L’hydrologue Farook Mowlabacus pense qu’une documentation s’impose avant de construire des drains à différents endroits avec différentes spécificités.  Il dénonce aussi les « carences administratives ». Selon lui, plusieurs régions de Port-Louis, notamment le port, qui se retrouvent sous les eaux. « Rien n’est fait. Il faut prendre au sérieux ce qui se passe. On a tendance à prendre trop de temps », dit-il. 

L’incivisme des citoyens  

À chaque grosses averses, Port-Louis est sous les eaux, comme plusieurs régions. Pourtant, selon Mahfouz Cadersaib, le nettoyage se fait sur une base régulière. « Avant la saison des pluies, nous commençons le nettoyage. C’est ‘on-going’. Nous n’attendons pas le mauvais temps pour cela. Nous nous occupons des drains, des rivières et canaux. alors que la Road Development Authority (RDA) s’assure du nettoyage pour ce qui est des ‘classified roads’ », indique le lord-maire. 

Même son de cloche du côté de l’Association of Urban Authorities of Mauritius et l’Association of District Councils. L’incivisme des citoyens, qui n’hésitent pas à balancer des déchets n’importe où, a été décrié. « Certains citoyens sont irresponsables. Les Collectivités locales et la RDA font de leur mieux, alors que ces gens ne se gênent pas à jeter leurs déchets ménagers, matelas et appareils endommagés dans les canaux, drains et rivières », s’indigne-t-on.

Un ‘Preparedness Plan’ pour la capitale en gestation 

Afin de mitiger les risques d’inondations à Port-Louis, un ‘Preparedness Plan’ est en cours d’élaboration. L’objectif est de pouvoir faire face au changement climatique. « Les services d’un consultant ont été retenus. Le plan est en préparation. Plusieurs aspects sont pris en compte : volume de pluie, les spécificités des drains et autres », dira le lord-maire, Mahfouz Cadersaib.

Plan d’évacuation 

Vassen Kauppaymuthoo indique qu’une bonne partie de la capitale a été comblée. Avec le changement climatique, « Port-Louis va devenir une ville fantôme, où il n’y aura plus beaucoup d’activités. La ville risque d’être sous l’eau en cas de pluies torrentielles. C’est une zone très vulnérable. De nombreuses modifications ont été faites et empêchent l’eau pluviale de s’évacuer naturellement. Il faut y remédier. Port-Louis risque de devenir une zone inhabitable dans le long terme », prévoit-il. 

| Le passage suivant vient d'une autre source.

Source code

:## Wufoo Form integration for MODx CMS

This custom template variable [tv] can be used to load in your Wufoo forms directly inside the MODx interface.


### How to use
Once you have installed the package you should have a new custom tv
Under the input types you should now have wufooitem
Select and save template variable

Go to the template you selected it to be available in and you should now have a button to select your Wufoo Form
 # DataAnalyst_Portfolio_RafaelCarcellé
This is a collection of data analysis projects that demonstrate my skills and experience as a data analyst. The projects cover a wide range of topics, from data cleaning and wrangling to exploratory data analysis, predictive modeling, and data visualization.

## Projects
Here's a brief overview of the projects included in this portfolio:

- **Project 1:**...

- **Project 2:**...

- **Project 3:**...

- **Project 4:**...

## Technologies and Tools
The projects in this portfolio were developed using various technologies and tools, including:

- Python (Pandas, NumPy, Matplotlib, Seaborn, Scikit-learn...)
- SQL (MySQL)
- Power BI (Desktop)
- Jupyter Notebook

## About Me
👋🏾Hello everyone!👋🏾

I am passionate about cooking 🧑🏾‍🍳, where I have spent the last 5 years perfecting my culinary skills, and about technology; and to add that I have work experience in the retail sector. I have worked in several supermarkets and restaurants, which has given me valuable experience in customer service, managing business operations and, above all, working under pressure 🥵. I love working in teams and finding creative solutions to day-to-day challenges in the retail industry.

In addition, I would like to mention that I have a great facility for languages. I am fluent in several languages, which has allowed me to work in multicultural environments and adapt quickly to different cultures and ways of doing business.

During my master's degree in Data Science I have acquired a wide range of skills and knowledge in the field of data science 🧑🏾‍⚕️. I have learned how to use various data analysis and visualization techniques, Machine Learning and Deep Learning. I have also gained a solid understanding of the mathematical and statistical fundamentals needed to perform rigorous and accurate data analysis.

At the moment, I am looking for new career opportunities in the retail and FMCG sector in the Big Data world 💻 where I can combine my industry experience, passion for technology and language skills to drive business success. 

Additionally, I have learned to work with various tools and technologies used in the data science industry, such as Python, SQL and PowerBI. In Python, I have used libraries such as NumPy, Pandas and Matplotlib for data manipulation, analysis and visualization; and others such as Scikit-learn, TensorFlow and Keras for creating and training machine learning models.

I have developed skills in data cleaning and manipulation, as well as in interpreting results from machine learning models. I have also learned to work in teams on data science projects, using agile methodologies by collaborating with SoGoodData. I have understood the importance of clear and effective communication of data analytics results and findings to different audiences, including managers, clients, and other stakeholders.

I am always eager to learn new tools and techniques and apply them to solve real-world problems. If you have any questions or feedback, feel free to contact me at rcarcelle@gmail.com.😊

Pour lui, il est impératif de venir de l’avant avec « un plan d’évacuation pour Maurice dans les plus brefs délais. Il doit être spécifique aux risques : cyclones, inondations et tsunamis. Tout le monde doit avoir une copie de ce plan pour savoir comment réagir ». « La planification de l’aménagement du territoire doit être revue, car certaines régions côtières vont devenir inhabitables. Il faut penser à relocaliser les gens dans les 10 à 20 prochaines années, avec l’érosion côtière, le rehaussement du niveau de la mer et les catastrophes naturelles qui vont devenir de plus en plus fréquentes ».

400 projets de drains complétés

Plusieurs milliards de roupies ont été injectées dans des projets de drains. Le ministre des Infrastructures nationales, Bobby Hurreeram affirme que chaque année, on enregistre des précipitations intenses et soudaines provoquant des inondations. « C’est une situation que nous avons anticipée lors de notre précédent mandat. C’est pour cela que le Premier ministre a mis sur pied la Land Drainage Authority (LDA) en 2018 qui depuis abat un gros travail », indique le ministre. 

Les zones à risque ont été identifiées. « Nous avons 300 endroits à risque, dont 70 à haut risque où il peut y avoir des pertes de vie. Nous sommes dans la mitigation. Nous devons être réalistes : le risque zéro n’existe pas », affirme Bobby Hurreeram. 

Le ministre rappelle que sous le National Flood Management Programme, un budget de Rs 11, 7 Md a été alloué pour trois ans. « À ce jour, nous avons 400 projets de drains complétés au coût de Rs 2,3 Md , 203 en construction pour la somme de Rs 3,6 Md, 101 projets totalisant Rs 5,6 Md débuteront bientôt. Sur 700 projets de drains identifiés, 40 % ont été complétés », dira-t-il.